__Problem to solve__: Drop the pictures, then repeat every record exactly as it stands.
==== Information shown
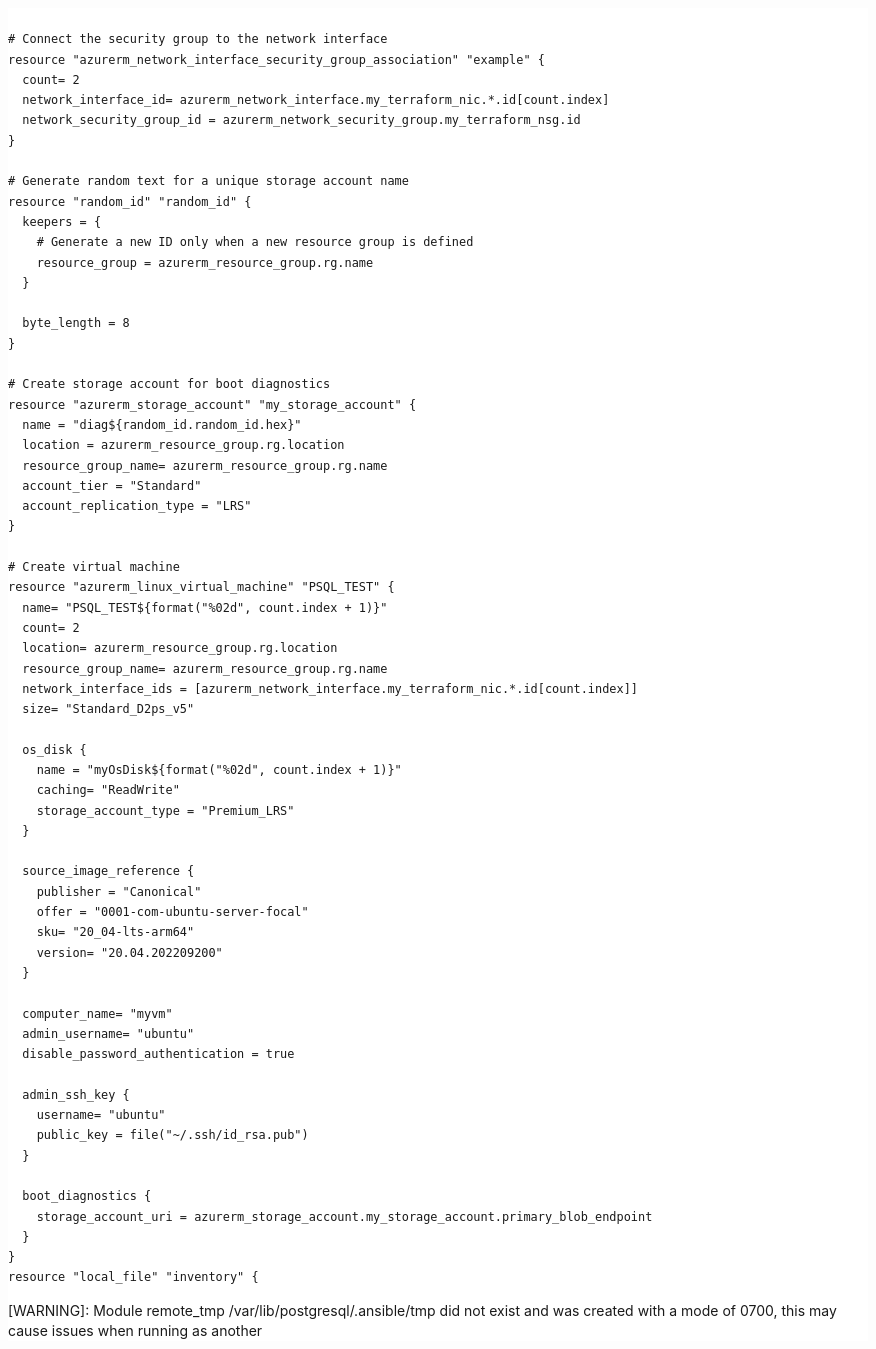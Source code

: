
 ```console

# Connect the security group to the network interface
resource "azurerm_network_interface_security_group_association" "example" {
  count= 2
  network_interface_id= azurerm_network_interface.my_terraform_nic.*.id[count.index]
  network_security_group_id = azurerm_network_security_group.my_terraform_nsg.id
}

# Generate random text for a unique storage account name
resource "random_id" "random_id" {
  keepers = {
    # Generate a new ID only when a new resource group is defined
    resource_group = azurerm_resource_group.rg.name
  }

  byte_length = 8
}

# Create storage account for boot diagnostics
resource "azurerm_storage_account" "my_storage_account" {
  name = "diag${random_id.random_id.hex}"
  location = azurerm_resource_group.rg.location
  resource_group_name= azurerm_resource_group.rg.name
  account_tier = "Standard"
  account_replication_type = "LRS"
}

# Create virtual machine
resource "azurerm_linux_virtual_machine" "PSQL_TEST" {
  name= "PSQL_TEST${format("%02d", count.index + 1)}"
  count= 2
  location= azurerm_resource_group.rg.location
  resource_group_name= azurerm_resource_group.rg.name
  network_interface_ids = [azurerm_network_interface.my_terraform_nic.*.id[count.index]]
  size= "Standard_D2ps_v5"

  os_disk {
    name = "myOsDisk${format("%02d", count.index + 1)}"
    caching= "ReadWrite"
    storage_account_type = "Premium_LRS"
  }

  source_image_reference {
    publisher = "Canonical"
    offer = "0001-com-ubuntu-server-focal"
    sku= "20_04-lts-arm64"
    version= "20.04.202209200"
  }

  computer_name= "myvm"
  admin_username= "ubuntu"
  disable_password_authentication = true

  admin_ssh_key {
    username= "ubuntu"
    public_key = file("~/.ssh/id_rsa.pub")
  }

  boot_diagnostics {
    storage_account_uri = azurerm_storage_account.my_storage_account.primary_blob_endpoint
  }
}
resource "local_file" "inventory" {
```

[WARNING]: Module remote_tmp /var/lib/postgresql/.ansible/tmp did not exist and was created with a mode of 0700, this may cause issues when running as another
========
__Exercise answer__:
Source code

:
 ```console

# Connect the security group to the network interface
resource "azurerm_network_interface_security_group_association" "example" {
  count= 2
  network_interface_id= azurerm_network_interface.my_terraform_nic.*.id[count.index]
  network_security_group_id = azurerm_network_security_group.my_terraform_nsg.id
}

# Generate random text for a unique storage account name
resource "random_id" "random_id" {
  keepers = {
    # Generate a new ID only when a new resource group is defined
    resource_group = azurerm_resource_group.rg.name
  }

  byte_length = 8
}

# Create storage account for boot diagnostics
resource "azurerm_storage_account" "my_storage_account" {
  name = "diag${random_id.random_id.hex}"
  location = azurerm_resource_group.rg.location
  resource_group_name= azurerm_resource_group.rg.name
  account_tier = "Standard"
  account_replication_type = "LRS"
}

# Create virtual machine
resource "azurerm_linux_virtual_machine" "PSQL_TEST" {
  name= "PSQL_TEST${format("%02d", count.index + 1)}"
  count= 2
  location= azurerm_resource_group.rg.location
  resource_group_name= azurerm_resource_group.rg.name
  network_interface_ids = [azurerm_network_interface.my_terraform_nic.*.id[count.index]]
  size= "Standard_D2ps_v5"

  os_disk {
    name = "myOsDisk${format("%02d", count.index + 1)}"
    caching= "ReadWrite"
    storage_account_type = "Premium_LRS"
  }

  source_image_reference {
    publisher = "Canonical"
    offer = "0001-com-ubuntu-server-focal"
    sku= "20_04-lts-arm64"
    version= "20.04.202209200"
  }

  computer_name= "myvm"
  admin_username= "ubuntu"
  disable_password_authentication = true

  admin_ssh_key {
    username= "ubuntu"
    public_key = file("~/.ssh/id_rsa.pub")
  }

  boot_diagnostics {
    storage_account_uri = azurerm_storage_account.my_storage_account.primary_blob_endpoint
  }
}
resource "local_file" "inventory" {
```

[WARNING]: Module remote_tmp /var/lib/postgresql/.ansible/tmp did not exist and was created with a mode of 0700, this may cause issues when running as another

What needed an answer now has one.